コラム
【四大陸選手権2022】見どころ/派遣した3種目すべてでメダルが期待できる日本勢
1月20日から、エストニアのタリンで2020年四大陸選手権が行われる。実は1999年にISU(国際スケート連盟)が本大会を創設して以来、欧州で四大陸が行われるのは前代未聞のことだ。この大会は、欧州選手権に出場権がある国以外の全世界の選手、南北アメリカ、アジア、オセアニア、アフリカの選手たちを対象とした大会だからである。
本来は中国の天津市で開催が予定されていたが、パンデミックを理由に中国が辞退した。そもそも北京オリンピックという大イベントを控えている中国が、なぜこの大会の開催を志願したのかも不思議だが、中国が辞退した後、四大陸圏内で代替開催を名乗り出た国はいなかった。そのため先週欧州選手権を開催したエストニアが、2週続けて同じ会場を使って四大陸選手権を開催することを提案。言ってみれば全日本選手権をアメリカで開催するようなもので、不思議な状況ではあるのだが、エストニアは追い詰められていたISUに救いの手を差し伸べたと言える。
オリンピック直前でしかもパンデミック下とあって、日本も含むほとんどの国はオリンピック代表選手をこの大会に派遣しない。それだけに、今年の四大陸選手権はそれぞれの国の選手層の厚さ、次世代の実力のレベルが問われる大会になりそうだ。
男子の予想されるトップ7人は
そんな中で、韓国は男女ともに国内チャンピオンを派遣した。全員がベストな演技を見せることができれば、男子の優勝は韓国のチャ・ジュンファンと、日本の友野一希の間で競われることが予想される。またこの大会初出場の三浦佳生は、全日本選手権では、フリーで4本4回転を入れ、そのうち3本を成功させた伸び盛りの新人。彼が実力を出し切れば、サプライズの結果も十分あり得る。三浦星南は4サルコウを2本入れた構成のフリーで挑むことが予想される。この若手二人には攻めの姿勢を貫いて、思い切りの良い演技を期待したい。

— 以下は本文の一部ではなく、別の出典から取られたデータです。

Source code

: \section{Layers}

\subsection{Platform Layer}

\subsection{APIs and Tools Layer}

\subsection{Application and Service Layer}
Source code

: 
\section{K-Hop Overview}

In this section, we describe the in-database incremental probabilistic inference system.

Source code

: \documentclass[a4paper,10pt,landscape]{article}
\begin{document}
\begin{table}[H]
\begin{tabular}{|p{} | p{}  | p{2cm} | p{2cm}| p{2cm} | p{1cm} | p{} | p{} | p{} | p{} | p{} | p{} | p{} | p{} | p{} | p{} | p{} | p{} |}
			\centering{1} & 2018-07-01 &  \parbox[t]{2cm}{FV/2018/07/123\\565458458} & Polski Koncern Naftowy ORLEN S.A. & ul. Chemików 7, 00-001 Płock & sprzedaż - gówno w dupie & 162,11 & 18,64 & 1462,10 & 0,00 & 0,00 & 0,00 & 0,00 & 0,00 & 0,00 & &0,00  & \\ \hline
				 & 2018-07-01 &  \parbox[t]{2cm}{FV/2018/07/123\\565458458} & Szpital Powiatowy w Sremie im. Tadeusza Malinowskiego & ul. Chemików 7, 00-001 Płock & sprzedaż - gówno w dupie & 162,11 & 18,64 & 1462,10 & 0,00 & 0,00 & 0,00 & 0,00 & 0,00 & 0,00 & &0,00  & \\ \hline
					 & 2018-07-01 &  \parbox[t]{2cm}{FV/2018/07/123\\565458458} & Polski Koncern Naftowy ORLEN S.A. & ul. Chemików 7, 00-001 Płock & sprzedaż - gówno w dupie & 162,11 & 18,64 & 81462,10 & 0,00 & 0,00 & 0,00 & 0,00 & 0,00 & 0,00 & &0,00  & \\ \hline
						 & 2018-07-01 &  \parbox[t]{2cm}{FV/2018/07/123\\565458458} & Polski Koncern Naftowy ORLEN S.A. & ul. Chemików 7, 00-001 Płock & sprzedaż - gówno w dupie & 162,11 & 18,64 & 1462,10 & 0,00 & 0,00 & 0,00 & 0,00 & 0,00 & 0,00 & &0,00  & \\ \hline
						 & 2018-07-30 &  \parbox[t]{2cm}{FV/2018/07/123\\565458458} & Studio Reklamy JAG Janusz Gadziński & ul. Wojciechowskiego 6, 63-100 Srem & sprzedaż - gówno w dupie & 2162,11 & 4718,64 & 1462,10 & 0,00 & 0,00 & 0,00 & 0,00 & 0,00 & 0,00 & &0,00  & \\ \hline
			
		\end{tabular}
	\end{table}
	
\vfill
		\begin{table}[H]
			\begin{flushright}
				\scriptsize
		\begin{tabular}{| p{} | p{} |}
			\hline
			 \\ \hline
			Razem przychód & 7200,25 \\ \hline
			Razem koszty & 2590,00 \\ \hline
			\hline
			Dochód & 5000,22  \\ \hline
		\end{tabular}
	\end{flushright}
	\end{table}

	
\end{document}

日本勢のライバルとして注目なのは、アメリカのジミー・マ、全米選手権ではコロナ検査の陽性結果で欠場となった樋渡知樹、カムデン・プルキネンの3人だろう。彼らはいずれも安定した4回転を跳び、調子が良ければ高得点を狙える選手たちだ。この7人のうち、誰が表彰台に上がってもおかしくない激しい戦いになるだろう。
女子は日本勢と韓国勢の表彰台か
女子もやはり韓国チャンピオンのヨン・ユーと、日本の三原舞依が優勝を争うことになりそうだ。3アクセルを跳ぶユーは、今シーズン出場したGP2大会でどちらも3位に入り、メダルを獲得してきた。2020年の四大陸選手権で2位になっており、今回こそ優勝を狙ってくるだろう。またキム・イェリム、イ・ヘインともに200点台を出せる選手で、ティーンエイジャーのこの3人とも、表彰台を狙える位置にいる。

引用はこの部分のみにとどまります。